Adorkable blends
Lewis Carroll, in Through the Looking Glass, coined the term “portmanteau word.”
A portmanteau is a leather suitcase with two parts that can be folded together on a hinge to become one. A portmanteau word is created when we as speakers take two words, smush them together (“smush” being a technical term for the process!), and thereby make one new word.
In Carroll’s Jabberwocky we find several portmanteau words, including slithy (from slimy and lithe) and chortle (from chuckle and snort). You’ll notice that chortle caught on as a word and took on a life beyond the poem, while slithy never did (or at least hasn’t yet).
Some portmanteau words are so well established that we may not even recognize them as blends. (“Blend” is the most common term in linguistics for a portmanteau word.)
For example, a motel is a motor hotel. Smog is smoke and fog. Brunch combines breakfast and lunch into one meal.
Other blends prove very useful, such as televangelist (for a TV preacher) and guestimate (when you want to stress your estimate is based more on guesswork than actual knowledge).

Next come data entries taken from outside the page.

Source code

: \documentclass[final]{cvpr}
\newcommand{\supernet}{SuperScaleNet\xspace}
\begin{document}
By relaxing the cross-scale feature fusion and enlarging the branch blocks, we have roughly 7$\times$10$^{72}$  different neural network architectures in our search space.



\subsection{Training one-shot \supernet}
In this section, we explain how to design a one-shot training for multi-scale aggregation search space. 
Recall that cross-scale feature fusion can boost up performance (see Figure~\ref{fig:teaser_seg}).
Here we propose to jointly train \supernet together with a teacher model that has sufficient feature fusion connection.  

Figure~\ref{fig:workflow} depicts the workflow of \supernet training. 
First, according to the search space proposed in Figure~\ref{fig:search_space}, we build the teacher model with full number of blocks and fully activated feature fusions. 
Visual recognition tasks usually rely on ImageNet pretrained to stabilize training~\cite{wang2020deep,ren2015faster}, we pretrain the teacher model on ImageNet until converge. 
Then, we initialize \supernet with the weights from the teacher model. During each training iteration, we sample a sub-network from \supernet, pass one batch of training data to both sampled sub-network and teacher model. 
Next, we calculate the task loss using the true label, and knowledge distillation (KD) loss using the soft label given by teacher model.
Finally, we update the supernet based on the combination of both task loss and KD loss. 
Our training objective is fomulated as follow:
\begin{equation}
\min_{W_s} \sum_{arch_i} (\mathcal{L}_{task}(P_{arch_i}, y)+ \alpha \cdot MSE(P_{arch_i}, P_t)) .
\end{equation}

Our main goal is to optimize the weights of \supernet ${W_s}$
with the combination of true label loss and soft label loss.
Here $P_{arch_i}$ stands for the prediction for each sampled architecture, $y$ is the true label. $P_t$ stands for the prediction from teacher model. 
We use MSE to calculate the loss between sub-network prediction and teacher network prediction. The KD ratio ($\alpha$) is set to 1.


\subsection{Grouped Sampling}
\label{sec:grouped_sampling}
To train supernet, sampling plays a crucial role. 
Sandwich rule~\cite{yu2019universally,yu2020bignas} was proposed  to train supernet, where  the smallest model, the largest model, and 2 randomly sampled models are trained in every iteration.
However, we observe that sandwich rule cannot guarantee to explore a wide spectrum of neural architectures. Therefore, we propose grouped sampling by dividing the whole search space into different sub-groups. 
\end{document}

I find the word emoticon to be quite useful. The word is a blend of emote or emotion plus icon, and it refers to those little smiley and winky faces (just to name two) we use in email, text, and other electronic channels. Given the speed of electronic communication and its lack of access to facial expressions, tone of voice, and the like, emoticons help us convey the spirit we hope to capture in our message (e.g., if the recipient could see us, they’d know we were smiling, joking, or flirting).
Students this past winter taught me the blend adorkable, which describes something that is dorky and adorable all at the same time. Now that I know this word, it is clear to me that I know many adorkable people who do many adorkable things.
There are other blends that probably won’t make it. I think murse, for a male purse, is probably unlikely. That said, I didn’t think chillax would survive (a blend of chill and relax) when students first told me about it several years ago, and now it appears to have some staying power. I still hear it—although some college students tell me it now feels very “high school” to them.
There are other new blends that seem to be fairly well established in the language. Bromance is one of them, a word that refers to a close male friendship.
And then there is ginormous, which fairly recently made it into standard dictionaries—and made headlines for doing so. The word clearly fills a gap for us as speakers to describe something that is not only giant or gigantic, and not only enormous, but truly ginormous. The Oxford English Dictionary shows us that this particular word isn’t as new as we may think. The first citation is from a 1948 dictionary of military slang.
But as far as I can tell, the word adorkable is quite new, and I hope it stays.